What the task asks: Where the data below begins, start retyping exactly, and end on the line with "así que vamos", which is included; no picture goes in.

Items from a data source
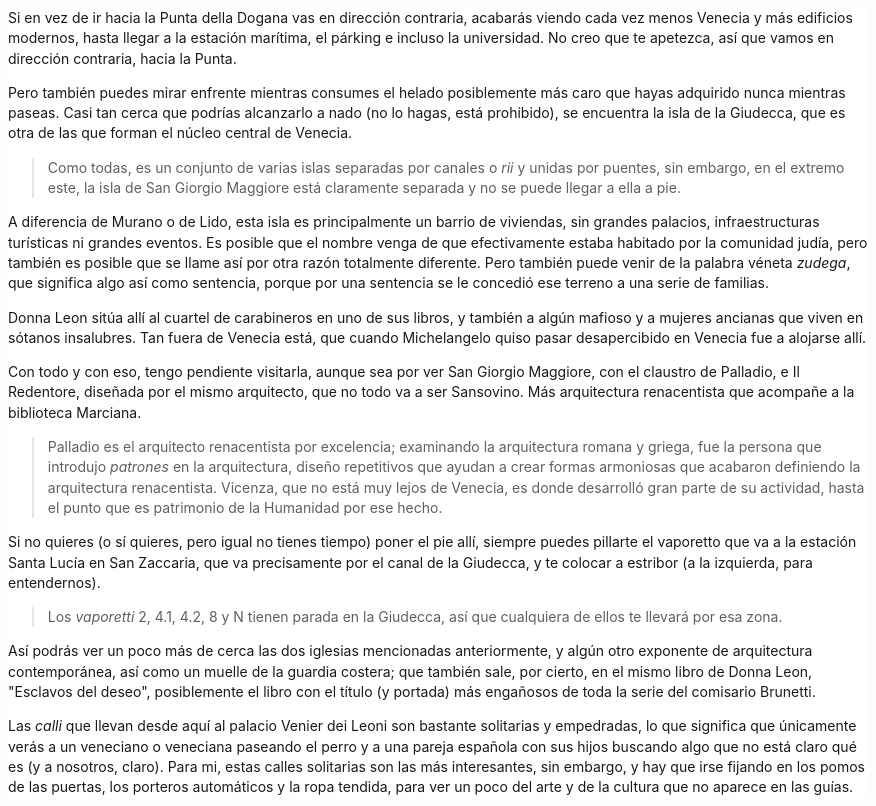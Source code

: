 Si en vez de ir hacia la Punta della Dogana vas en dirección contraria, acabarás
viendo cada vez menos Venecia y más edificios modernos, hasta llegar a la
estación marítima, el párking e incluso la universidad. No creo que te apetezca,
así que vamos en dirección contraria, hacia la Punta.

Pero también puedes mirar enfrente mientras consumes el helado posiblemente más
caro que hayas adquirido nunca mientras paseas. Casi tan cerca que podrías
alcanzarlo a nado (no lo hagas, está prohibido), se encuentra la isla de la
Giudecca, que es otra de las que forman el núcleo central de Venecia.

> Como todas, es un conjunto de varias islas separadas por canales o
*rii* y unidas por puentes, sin embargo, en el extremo este, la isla de San Giorgio
Maggiore está claramente separada y no se puede llegar a ella a pie.

A diferencia de Murano o de Lido, esta isla es principalmente un
barrio de viviendas, sin grandes palacios, infraestructuras turísticas
ni grandes eventos. Es posible que el nombre venga de que
efectivamente estaba habitado por la comunidad judía, pero también es
posible que se llame así por otra razón totalmente diferente. Pero
también puede venir de la palabra véneta *zudega*, que significa algo
así como sentencia, porque por una sentencia se le concedió ese
terreno a una serie de familias.

Donna Leon sitúa allí al cuartel de carabineros en uno de sus libros,
y también a algún mafioso y a mujeres ancianas que viven en sótanos
insalubres. Tan fuera de Venecia está, que cuando Michelangelo quiso
pasar desapercibido en Venecia fue a alojarse allí.

Con todo y con eso, tengo pendiente visitarla, aunque sea por ver San
Giorgio Maggiore, con el claustro de Palladio, e Il Redentore, diseñada
por el mismo arquitecto, que no todo va a ser Sansovino. Más
arquitectura renacentista que acompañe a la biblioteca Marciana.

> Palladio es el arquitecto renacentista por excelencia; examinando la
> arquitectura romana y griega, fue la persona que introdujo
> *patrones* en la arquitectura, diseño repetitivos que ayudan a crear
> formas armoniosas que acabaron definiendo la arquitectura
> renacentista. Vicenza, que no está muy lejos de Venecia, es donde
> desarrolló gran parte de su actividad, hasta el punto que es
> patrimonio de la Humanidad por ese hecho.

Si no quieres (o sí quieres, pero igual no tienes tiempo) poner el pie allí,
siempre puedes pillarte el vaporetto que va a la estación Santa Lucía en San
Zaccaria, que va precisamente por el canal de la Giudecca, y te colocar a
estribor (a la izquierda, para entendernos).

> Los *vaporetti* 2, 4.1, 4.2, 8 y N tienen parada en la Giudecca, así
> que cualquiera de ellos te llevará por esa zona.

Así podrás ver un poco más de cerca las dos iglesias mencionadas anteriormente,
y algún otro exponente de arquitectura contemporánea, así como un muelle de la
guardia costera; que también sale, por cierto, en el mismo libro de Donna Leon,
"Esclavos del deseo", posiblemente el libro con el título (y portada) más
engañosos de toda la serie del comisario Brunetti.

Las *calli* que llevan desde aquí al palacio Venier dei Leoni son bastante
solitarias y empedradas, lo que significa que únicamente verás a un veneciano o
veneciana paseando el perro y a una pareja española con sus hijos buscando algo
que no está claro qué es (y a nosotros, claro). Para mi, estas calles solitarias
son las más interesantes, sin embargo, y hay que irse fijando en los pomos de
las puertas, los porteros automáticos y la ropa tendida, para ver un poco del
arte y de la cultura que no aparece en las guías.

Answer to this exercise:
Source code

: Si en vez de ir hacia la Punta della Dogana vas en dirección contraria, acabarás
viendo cada vez menos Venecia y más edificios modernos, hasta llegar a la
estación marítima, el párking e incluso la universidad. No creo que te apetezca,
así que vamos en dirección contraria, hacia la Punta.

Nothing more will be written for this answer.